Exercise instructions:
Within the entries below, find every line that has the string "model", then copy it.

Input data:
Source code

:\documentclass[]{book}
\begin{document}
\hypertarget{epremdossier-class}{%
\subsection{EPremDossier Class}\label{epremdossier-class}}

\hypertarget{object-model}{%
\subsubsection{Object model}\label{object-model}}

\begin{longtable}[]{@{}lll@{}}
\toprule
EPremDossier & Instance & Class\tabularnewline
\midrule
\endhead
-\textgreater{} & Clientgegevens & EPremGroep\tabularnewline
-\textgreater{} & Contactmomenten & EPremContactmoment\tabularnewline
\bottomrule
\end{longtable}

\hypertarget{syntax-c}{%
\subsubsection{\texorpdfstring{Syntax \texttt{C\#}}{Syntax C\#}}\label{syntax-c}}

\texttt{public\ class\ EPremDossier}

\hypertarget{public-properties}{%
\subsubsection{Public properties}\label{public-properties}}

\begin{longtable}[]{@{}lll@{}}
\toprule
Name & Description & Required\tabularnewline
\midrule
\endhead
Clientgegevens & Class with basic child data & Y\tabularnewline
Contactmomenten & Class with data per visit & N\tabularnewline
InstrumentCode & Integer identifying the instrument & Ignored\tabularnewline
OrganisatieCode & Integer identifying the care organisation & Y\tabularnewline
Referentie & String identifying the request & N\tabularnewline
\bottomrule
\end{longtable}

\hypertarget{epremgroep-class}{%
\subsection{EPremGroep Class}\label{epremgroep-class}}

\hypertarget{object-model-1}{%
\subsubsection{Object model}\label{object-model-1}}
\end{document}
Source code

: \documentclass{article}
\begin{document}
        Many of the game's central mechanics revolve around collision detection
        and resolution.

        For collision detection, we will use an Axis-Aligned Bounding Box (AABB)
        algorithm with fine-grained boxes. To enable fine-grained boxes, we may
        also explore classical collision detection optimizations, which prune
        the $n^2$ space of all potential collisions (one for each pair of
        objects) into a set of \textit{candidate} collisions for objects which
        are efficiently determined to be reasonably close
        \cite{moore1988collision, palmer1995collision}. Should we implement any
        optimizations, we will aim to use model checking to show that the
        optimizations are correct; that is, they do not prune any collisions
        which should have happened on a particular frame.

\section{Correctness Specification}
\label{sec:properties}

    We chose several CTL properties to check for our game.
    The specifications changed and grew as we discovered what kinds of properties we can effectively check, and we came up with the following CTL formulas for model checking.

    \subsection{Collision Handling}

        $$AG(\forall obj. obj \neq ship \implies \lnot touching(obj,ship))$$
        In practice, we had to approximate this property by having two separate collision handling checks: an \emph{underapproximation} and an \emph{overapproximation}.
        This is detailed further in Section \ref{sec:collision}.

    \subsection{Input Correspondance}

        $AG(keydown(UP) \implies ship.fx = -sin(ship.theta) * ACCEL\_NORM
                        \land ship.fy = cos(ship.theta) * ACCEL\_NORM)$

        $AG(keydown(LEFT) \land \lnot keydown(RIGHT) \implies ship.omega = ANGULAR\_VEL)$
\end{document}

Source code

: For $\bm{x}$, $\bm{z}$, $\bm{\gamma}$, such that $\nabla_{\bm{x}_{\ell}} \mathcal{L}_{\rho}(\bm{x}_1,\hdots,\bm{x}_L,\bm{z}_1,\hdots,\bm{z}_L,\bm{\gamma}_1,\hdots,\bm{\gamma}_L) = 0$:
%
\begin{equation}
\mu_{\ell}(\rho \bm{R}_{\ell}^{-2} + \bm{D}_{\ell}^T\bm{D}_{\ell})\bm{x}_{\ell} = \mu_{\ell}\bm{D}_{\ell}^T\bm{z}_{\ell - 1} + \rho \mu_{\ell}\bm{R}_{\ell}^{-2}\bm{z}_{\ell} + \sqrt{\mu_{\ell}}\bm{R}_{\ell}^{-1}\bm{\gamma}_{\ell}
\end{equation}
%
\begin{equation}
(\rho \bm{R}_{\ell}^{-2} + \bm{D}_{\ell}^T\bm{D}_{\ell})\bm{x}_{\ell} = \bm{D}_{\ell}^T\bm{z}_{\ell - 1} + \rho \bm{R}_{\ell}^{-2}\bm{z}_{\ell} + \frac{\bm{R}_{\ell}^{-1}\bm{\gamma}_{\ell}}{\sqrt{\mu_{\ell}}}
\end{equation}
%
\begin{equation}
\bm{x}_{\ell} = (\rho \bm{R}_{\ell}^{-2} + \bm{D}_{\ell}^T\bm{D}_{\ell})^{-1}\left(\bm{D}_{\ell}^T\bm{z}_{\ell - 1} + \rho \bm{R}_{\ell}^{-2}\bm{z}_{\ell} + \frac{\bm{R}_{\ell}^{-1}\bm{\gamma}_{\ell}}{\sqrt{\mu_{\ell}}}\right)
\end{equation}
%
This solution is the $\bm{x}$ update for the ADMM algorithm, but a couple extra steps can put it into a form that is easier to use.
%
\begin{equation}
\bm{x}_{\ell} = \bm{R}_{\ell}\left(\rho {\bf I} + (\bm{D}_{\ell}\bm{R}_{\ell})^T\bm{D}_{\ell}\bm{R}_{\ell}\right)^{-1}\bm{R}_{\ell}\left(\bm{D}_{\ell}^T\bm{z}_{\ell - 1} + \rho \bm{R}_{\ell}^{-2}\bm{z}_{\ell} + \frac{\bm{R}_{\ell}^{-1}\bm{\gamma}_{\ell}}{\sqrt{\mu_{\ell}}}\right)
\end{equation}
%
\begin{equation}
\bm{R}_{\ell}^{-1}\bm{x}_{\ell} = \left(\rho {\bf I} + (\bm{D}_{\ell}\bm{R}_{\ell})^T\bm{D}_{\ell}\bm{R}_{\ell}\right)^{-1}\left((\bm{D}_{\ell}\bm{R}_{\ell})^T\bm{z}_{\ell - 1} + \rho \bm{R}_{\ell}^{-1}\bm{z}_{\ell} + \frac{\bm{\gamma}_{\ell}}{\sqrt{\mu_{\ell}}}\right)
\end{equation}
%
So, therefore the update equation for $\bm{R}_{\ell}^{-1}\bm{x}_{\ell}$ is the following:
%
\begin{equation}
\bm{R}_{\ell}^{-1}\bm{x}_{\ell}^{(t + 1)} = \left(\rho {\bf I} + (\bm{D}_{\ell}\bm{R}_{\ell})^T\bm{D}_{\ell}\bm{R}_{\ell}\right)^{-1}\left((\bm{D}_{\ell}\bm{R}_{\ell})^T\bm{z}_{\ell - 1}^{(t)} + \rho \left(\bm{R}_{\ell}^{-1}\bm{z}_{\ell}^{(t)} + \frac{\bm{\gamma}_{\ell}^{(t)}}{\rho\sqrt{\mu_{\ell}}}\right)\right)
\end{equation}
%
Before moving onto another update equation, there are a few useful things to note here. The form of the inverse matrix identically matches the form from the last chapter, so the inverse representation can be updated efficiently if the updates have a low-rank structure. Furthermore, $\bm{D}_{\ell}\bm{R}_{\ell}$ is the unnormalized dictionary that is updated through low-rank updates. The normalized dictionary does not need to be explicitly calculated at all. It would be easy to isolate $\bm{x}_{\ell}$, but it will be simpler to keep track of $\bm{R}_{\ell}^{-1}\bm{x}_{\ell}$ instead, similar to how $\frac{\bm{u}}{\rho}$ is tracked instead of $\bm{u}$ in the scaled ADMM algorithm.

Reply:
\hypertarget{object-model}{%
\subsubsection{Object model}\label{object-model}}
\hypertarget{object-model-1}{%
\subsubsection{Object model}\label{object-model-1}}
        optimizations, we will aim to use model checking to show that the
    The specifications changed and grew as we discovered what kinds of properties we can effectively check, and we came up with the following CTL formulas for model checking.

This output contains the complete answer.